Communication/NCCL failures training FSDP in multi-node environment with SLURM

jpgard commented 9 months ago

System Info

output of `accelerate env`: (note as shown below this prints the DEFAULT accelerate config and not the exact config being used for this job)
- `Accelerate` version: 0.27.2
- Platform: Linux-5.15.0-1037-aws-x86_64-with-glibc2.17
- Python version: 3.8.18
- Numpy version: 1.24.4
- PyTorch version (GPU?): 2.2.0+cu121 (False)
- PyTorch XPU available: False
- PyTorch NPU available: False
- System RAM: 123.82 GB
- `Accelerate` default config:
    - compute_environment: LOCAL_MACHINE
    - distributed_type: FSDP
    - mixed_precision: bf16
    - use_cpu: False
    - debug: False
    - num_processes: 8
    - machine_rank: 0
    - num_machines: 2
    - main_process_ip: 
    - main_process_port: 1234
    - rdzv_backend: static
    - same_network: True
    - main_training_function: main
    - fsdp_config: {'fsdp_auto_wrap_policy': 'TRANSFORMER_BASED_WRAP', 'fsdp_backward_prefetch': 'BACKWARD_PRE', 'fsdp_cpu_ram_efficient_loading': True, 'fsdp_forward_prefetch': False, 'fsdp_offload_params': False, 'fsdp_sharding_strategy': 'FULL_SHARD', 'fsdp_state_dict_type': 'FULL_STATE_DICT', 'fsdp_sync_module_states': True, 'fsdp_transformer_layer_cls_to_wrap': 'LlamaDecoderLayer', 'fsdp_use_orig_params': False}
    - downcast_bf16: no
    - tpu_use_cluster: False
    - tpu_use_sudo: False
    - tpu_env: []

Information

[ ] The official example scripts
[X] My own modified scripts

Tasks

[ ] One of the scripts in the examples/ folder of Accelerate or an officially supported no_trainer script in the examples folder of the transformers repo (such as run_no_trainer_glue.py)
[X] My own task or dataset (give details below)

Reproduction

I'm attempting to train a model with multi-node training, using SLURM scheduler. I am launching the job in 2 nodes with 8 GPUs each. My training script runs fine in a single-node environment with FSDP, and it starts fine in the multi-node setting -- until there is actual communication required between the nodes.

However, when the script gets to the parts that actually initialize multi-node training, it seems the processes are having issues communicating across nodes. I can see the logging output from all 16 processes, the data is loaded, etc. However, the script fails at accelerator.prepare().

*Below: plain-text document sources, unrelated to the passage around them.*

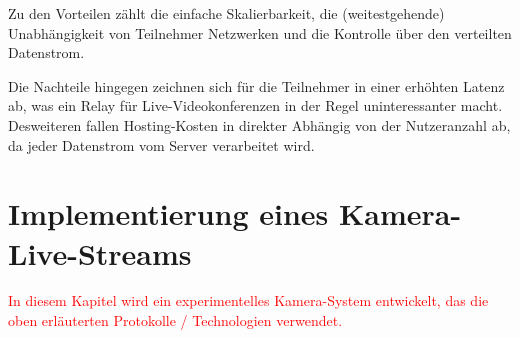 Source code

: \documentclass{article}
\begin{document}
\begin{onecolumn}
Zu den Vorteilen zählt die einfache Skalierbarkeit, die (weitestgehende)
Unabhängigkeit von Teilnehmer Netzwerken und die Kontrolle über den verteilten
Datenstrom.

Die Nachteile hingegen zeichnen sich für die Teilnehmer in einer erhöhten
Latenz ab, was ein Relay für Live-Videokonferenzen in der Regel uninteressanter
macht. Desweiteren fallen Hosting-Kosten in direkter Abhängig von der
Nutzeranzahl ab, da jeder Datenstrom vom Server verarbeitet wird.




\section{Implementierung eines Kamera-Live-Streams}

\textcolor{red}{In diesem Kapitel wird ein experimentelles Kamera-System
entwickelt, das die oben erläuterten Protokolle / Technologien verwendet.}


\end{onecolumn}
\end{document}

Specifically I see the stack trace containing these lines (complete stack trace is below):


torch.distributed.DistBackendError: NCCL error in: ../torch/csrc/distributed/c10d/ProcessGroupNCCL.cpp:1691, unhandled system error (run with NCCL_DEBUG=INFO for details), NCCL version 2.19.3
ncclSystemError: System call (e.g. socket, malloc) or external library call failed or device error.

Note that it is possible I have misconfigured the accelerate config, or the SLURM settings (tasks/node counts etc), but based on the example here with corresponding FSDP config here this seems to be set up correctly to me.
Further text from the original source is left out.